A plataforma faz avaliações periódicas do impacto social de desenvolvimento de todos os elos da cadeia para rastrear os resultados e identificar os benefícios socioambientais — o que favorece as métricas das agendas ESG dos supermercados.

Educação do consumidor e métricas ESG

Tendo em vista o compromisso das grandes marcas de supermercado em educar o consumidor e favorecer parcerias com fornecedores compromissados com ESG, na ponta do consumidor final, os produtos comercializados por meio da startup chegam às gôndolas com um QR code no qual o consumidor pode obter todas as informações sobre o produtor, método de produção e acessar imagens.

“Estamos falando de uma visão moderna e justa de economia, de uma tecnologia que engaja pequenos produtores para comercializar com o varejo ao mesmo tempo em que consegue gerar benefícios de impacto positivo social e ambiental, encurtando a cadeia de alimentação e exercitando na prática os melhores conceitos de ESG e inovação para gestão de uma cadeia de abastecimento sustentável“, comenta Veras.

Ainda no coração do ESG das varejistas, a plataforma contratada pela St Marche também certifica as famílias produtoras com certificação orgânica prevista em lei e uma qualificação em sustentabilidade, ambas desenvolvidas pela startup. Os relatórios embasam as métricas de cada objetivo de desenvolvimento sustentável que a varejista venha a ter, como, por exemplo, a redução de desperdício, de CO2, de agrotóxicos, de utilização de sacolas plásticas, e o aumento médio de renda e da produção dos agricultores.

Para completar, é oferecido suporte na logística, emissão de notas e adiantamento de recebíveis para o agricultor.

A multilateralidade da plataforma explica seu crescimento de 433% em um ano.

Educação

Como parte do modelo de negócio para tornar o produtor mais preparado a suprir as necessidades do mercado, a Muda Meu Mundo oferece uma plataforma de aprendizagem com videoaulas e materiais sobre gestão de propriedade, precificação e sustentabilidade, entre outros temas.

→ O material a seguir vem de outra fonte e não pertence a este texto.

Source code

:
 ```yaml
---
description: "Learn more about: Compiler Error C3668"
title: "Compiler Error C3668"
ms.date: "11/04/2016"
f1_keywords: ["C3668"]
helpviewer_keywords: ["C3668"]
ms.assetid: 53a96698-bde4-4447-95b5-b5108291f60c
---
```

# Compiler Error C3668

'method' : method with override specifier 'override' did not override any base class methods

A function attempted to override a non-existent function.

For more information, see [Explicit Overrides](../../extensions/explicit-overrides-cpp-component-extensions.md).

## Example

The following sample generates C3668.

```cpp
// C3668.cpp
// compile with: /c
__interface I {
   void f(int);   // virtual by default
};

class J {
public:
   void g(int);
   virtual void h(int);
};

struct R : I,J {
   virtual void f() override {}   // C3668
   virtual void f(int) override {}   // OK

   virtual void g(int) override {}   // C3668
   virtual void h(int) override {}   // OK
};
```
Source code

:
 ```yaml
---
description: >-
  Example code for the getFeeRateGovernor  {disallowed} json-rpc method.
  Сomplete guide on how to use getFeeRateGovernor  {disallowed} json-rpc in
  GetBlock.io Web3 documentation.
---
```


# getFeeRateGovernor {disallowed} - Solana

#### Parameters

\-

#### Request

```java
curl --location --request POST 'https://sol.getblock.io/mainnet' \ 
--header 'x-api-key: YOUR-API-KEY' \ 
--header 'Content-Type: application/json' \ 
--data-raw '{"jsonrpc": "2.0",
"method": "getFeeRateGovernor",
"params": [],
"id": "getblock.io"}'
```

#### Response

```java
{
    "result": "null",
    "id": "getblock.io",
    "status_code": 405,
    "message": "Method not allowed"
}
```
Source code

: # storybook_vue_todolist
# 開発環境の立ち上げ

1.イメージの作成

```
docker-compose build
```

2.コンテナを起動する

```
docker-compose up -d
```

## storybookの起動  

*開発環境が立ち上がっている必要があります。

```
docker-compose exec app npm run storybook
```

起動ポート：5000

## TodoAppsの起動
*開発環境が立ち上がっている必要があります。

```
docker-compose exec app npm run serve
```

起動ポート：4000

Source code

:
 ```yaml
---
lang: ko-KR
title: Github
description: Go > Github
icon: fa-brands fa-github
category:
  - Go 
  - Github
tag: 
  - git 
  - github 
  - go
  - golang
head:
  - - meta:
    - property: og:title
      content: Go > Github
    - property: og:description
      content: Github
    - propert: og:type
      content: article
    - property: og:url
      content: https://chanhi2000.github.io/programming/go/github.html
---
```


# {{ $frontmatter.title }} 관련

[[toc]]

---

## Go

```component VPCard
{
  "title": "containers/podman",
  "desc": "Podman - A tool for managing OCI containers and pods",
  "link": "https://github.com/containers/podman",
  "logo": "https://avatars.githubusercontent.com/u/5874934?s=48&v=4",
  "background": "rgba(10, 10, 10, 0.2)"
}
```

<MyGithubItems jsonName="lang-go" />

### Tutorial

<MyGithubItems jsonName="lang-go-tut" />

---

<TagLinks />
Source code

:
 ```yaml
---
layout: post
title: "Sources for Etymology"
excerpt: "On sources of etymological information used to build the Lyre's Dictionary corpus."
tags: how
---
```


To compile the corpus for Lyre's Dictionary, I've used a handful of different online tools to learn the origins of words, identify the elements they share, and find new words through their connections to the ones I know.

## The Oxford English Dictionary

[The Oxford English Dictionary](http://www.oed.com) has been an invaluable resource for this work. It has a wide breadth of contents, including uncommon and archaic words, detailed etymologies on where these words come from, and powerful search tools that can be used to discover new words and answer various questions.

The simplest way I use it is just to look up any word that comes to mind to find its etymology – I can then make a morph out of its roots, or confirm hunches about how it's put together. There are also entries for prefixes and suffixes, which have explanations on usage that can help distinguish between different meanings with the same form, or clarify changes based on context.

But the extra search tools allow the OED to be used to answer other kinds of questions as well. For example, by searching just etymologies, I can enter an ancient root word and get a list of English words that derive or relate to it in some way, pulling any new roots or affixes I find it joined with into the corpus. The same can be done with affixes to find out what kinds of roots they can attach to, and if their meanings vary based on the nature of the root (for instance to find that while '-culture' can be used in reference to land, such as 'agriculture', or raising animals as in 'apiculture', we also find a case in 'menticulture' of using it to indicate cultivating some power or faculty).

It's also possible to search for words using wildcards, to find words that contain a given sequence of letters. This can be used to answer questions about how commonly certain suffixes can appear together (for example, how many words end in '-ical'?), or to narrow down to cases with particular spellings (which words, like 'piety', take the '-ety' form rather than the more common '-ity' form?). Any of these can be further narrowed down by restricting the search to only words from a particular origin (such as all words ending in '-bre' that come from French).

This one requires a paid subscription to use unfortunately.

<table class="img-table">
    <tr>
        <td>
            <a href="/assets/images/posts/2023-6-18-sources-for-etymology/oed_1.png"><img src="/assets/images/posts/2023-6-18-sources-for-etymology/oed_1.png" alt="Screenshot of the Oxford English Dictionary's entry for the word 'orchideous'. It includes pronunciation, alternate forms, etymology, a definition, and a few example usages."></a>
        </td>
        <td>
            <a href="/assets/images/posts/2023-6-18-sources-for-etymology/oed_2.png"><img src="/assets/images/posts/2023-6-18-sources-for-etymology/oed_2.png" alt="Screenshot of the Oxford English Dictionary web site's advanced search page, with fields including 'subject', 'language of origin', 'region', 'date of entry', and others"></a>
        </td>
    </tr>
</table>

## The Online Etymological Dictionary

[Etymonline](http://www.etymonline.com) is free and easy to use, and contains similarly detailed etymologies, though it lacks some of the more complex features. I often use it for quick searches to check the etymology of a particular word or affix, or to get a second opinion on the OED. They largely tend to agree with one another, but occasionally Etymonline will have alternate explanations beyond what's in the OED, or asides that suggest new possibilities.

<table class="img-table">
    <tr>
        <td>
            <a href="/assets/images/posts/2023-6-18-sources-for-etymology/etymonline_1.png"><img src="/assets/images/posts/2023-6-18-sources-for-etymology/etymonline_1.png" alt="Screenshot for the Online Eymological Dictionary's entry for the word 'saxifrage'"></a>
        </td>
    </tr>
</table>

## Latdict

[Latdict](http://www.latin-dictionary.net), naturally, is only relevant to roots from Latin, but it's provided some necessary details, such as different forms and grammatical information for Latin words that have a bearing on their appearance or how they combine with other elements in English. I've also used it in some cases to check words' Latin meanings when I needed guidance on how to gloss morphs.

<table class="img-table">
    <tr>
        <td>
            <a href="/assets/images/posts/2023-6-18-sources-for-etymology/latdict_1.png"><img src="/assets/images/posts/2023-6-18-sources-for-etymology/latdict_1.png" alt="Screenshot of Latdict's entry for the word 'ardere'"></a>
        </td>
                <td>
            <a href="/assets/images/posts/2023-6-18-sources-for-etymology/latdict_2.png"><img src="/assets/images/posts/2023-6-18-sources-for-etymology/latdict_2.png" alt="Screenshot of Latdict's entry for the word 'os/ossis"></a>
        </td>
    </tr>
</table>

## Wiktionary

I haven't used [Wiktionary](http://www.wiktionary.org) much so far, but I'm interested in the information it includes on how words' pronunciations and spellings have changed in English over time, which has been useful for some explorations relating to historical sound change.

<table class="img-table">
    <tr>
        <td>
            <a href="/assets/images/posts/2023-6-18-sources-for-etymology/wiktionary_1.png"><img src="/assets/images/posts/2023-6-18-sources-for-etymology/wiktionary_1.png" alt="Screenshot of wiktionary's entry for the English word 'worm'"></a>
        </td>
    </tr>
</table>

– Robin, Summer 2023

Os agricultores são orientados a reflorestar, usar água com responsabilidade, reduzir o CO2 e ter atenção especial no tratamento dos animais, de forma a garantir menor impacto ambiental e a sustentabilidade desse processo.

“A gente desenvolveu um back de plataforma no qual conseguimos avaliar se o produtor está consumindo conteúdo e qual ele mais consome — se consome mais os vídeos, as cartilhas, se gosta de responder aos quizes. E com isso a gente aprende qual o estilo de aprendizagem do produtor”, explica Veras.

“Temos diversos conteúdos, que vão desde aprender a fazer agricultura sustentável até o processo de comercialização. Quando percebemos que determinado produtor está com um problema de pós-colheita, indicamos que ele faça determinada atividade e assista certa lição. O ideal é que ele siga todo o programa, mas se for um produtor já desenvolvido, recomendamos pelo menos que siga as lições que tem mais dificuldade. E a gente consegue ver tudo isso através do back da plataforma.”